**TASK REQUIREMENTS:** Without changing a character, output all of the records.
[[ PROVIDED ENTRIES open ]]
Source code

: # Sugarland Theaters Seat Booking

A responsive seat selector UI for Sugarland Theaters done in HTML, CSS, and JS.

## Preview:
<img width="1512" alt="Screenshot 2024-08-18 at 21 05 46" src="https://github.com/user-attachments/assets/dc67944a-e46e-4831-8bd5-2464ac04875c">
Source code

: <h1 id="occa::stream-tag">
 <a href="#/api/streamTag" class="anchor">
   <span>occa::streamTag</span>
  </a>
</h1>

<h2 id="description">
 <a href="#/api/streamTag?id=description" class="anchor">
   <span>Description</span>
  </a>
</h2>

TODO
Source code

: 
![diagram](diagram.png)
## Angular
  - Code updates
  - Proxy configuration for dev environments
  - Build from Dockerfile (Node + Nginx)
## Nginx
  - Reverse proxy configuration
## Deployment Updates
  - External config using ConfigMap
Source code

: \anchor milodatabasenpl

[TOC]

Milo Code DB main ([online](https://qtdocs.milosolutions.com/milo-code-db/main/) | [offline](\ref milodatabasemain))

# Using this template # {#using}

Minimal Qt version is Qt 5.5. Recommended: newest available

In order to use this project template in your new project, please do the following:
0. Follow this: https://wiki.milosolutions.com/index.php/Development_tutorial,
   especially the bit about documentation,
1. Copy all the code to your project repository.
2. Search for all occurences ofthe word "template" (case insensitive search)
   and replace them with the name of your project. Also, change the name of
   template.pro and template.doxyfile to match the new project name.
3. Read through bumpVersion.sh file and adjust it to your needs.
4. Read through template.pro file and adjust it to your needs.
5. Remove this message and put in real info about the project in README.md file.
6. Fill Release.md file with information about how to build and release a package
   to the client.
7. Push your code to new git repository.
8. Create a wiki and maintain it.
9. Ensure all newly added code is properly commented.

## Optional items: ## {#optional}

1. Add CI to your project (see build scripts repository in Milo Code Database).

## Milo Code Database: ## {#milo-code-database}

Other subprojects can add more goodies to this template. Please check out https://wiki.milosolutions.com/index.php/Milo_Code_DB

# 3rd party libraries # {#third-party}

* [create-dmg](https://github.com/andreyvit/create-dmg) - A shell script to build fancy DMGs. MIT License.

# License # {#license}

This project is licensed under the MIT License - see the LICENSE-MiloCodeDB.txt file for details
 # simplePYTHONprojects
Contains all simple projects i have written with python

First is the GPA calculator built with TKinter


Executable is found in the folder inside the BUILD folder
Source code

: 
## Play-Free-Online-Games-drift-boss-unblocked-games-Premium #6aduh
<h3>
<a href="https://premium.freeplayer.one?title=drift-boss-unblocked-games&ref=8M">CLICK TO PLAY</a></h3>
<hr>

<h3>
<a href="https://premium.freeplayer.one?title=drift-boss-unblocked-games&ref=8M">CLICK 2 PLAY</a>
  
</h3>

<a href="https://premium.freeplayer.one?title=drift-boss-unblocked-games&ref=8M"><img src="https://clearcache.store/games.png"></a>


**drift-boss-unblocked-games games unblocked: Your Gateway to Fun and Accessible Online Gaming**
[[ PROVIDED ENTRIES closed ]]
**COMPLETED TASK:**
Source code

: # Sugarland Theaters Seat Booking

A responsive seat selector UI for Sugarland Theaters done in HTML, CSS, and JS.

## Preview:
<img width="1512" alt="Screenshot 2024-08-18 at 21 05 46" src="https://github.com/user-attachments/assets/dc67944a-e46e-4831-8bd5-2464ac04875c">
Source code

: <h1 id="occa::stream-tag">
 <a href="#/api/streamTag" class="anchor">
   <span>occa::streamTag</span>
  </a>
</h1>

<h2 id="description">
 <a href="#/api/streamTag?id=description" class="anchor">
   <span>Description</span>
  </a>
</h2>

TODO
Source code

: 
![diagram](diagram.png)
## Angular
  - Code updates
  - Proxy configuration for dev environments
  - Build from Dockerfile (Node + Nginx)
## Nginx
  - Reverse proxy configuration
## Deployment Updates
  - External config using ConfigMap
Source code

: \anchor milodatabasenpl

[TOC]

Milo Code DB main ([online](https://qtdocs.milosolutions.com/milo-code-db/main/) | [offline](\ref milodatabasemain))

# Using this template # {#using}

Minimal Qt version is Qt 5.5. Recommended: newest available

In order to use this project template in your new project, please do the following:
0. Follow this: https://wiki.milosolutions.com/index.php/Development_tutorial,
   especially the bit about documentation,
1. Copy all the code to your project repository.
2. Search for all occurences ofthe word "template" (case insensitive search)
   and replace them with the name of your project. Also, change the name of
   template.pro and template.doxyfile to match the new project name.
3. Read through bumpVersion.sh file and adjust it to your needs.
4. Read through template.pro file and adjust it to your needs.
5. Remove this message and put in real info about the project in README.md file.
6. Fill Release.md file with information about how to build and release a package
   to the client.
7. Push your code to new git repository.
8. Create a wiki and maintain it.
9. Ensure all newly added code is properly commented.

## Optional items: ## {#optional}

1. Add CI to your project (see build scripts repository in Milo Code Database).

## Milo Code Database: ## {#milo-code-database}

Other subprojects can add more goodies to this template. Please check out https://wiki.milosolutions.com/index.php/Milo_Code_DB

# 3rd party libraries # {#third-party}

* [create-dmg](https://github.com/andreyvit/create-dmg) - A shell script to build fancy DMGs. MIT License.

# License # {#license}

This project is licensed under the MIT License - see the LICENSE-MiloCodeDB.txt file for details
 # simplePYTHONprojects
Contains all simple projects i have written with python

First is the GPA calculator built with TKinter


Executable is found in the folder inside the BUILD folder
Source code

: 
## Play-Free-Online-Games-drift-boss-unblocked-games-Premium #6aduh
<h3>
<a href="https://premium.freeplayer.one?title=drift-boss-unblocked-games&ref=8M">CLICK TO PLAY</a></h3>
<hr>

<h3>
<a href="https://premium.freeplayer.one?title=drift-boss-unblocked-games&ref=8M">CLICK 2 PLAY</a>
  
</h3>

<a href="https://premium.freeplayer.one?title=drift-boss-unblocked-games&ref=8M"><img src="https://clearcache.store/games.png"></a>


**drift-boss-unblocked-games games unblocked: Your Gateway to Fun and Accessible Online Gaming**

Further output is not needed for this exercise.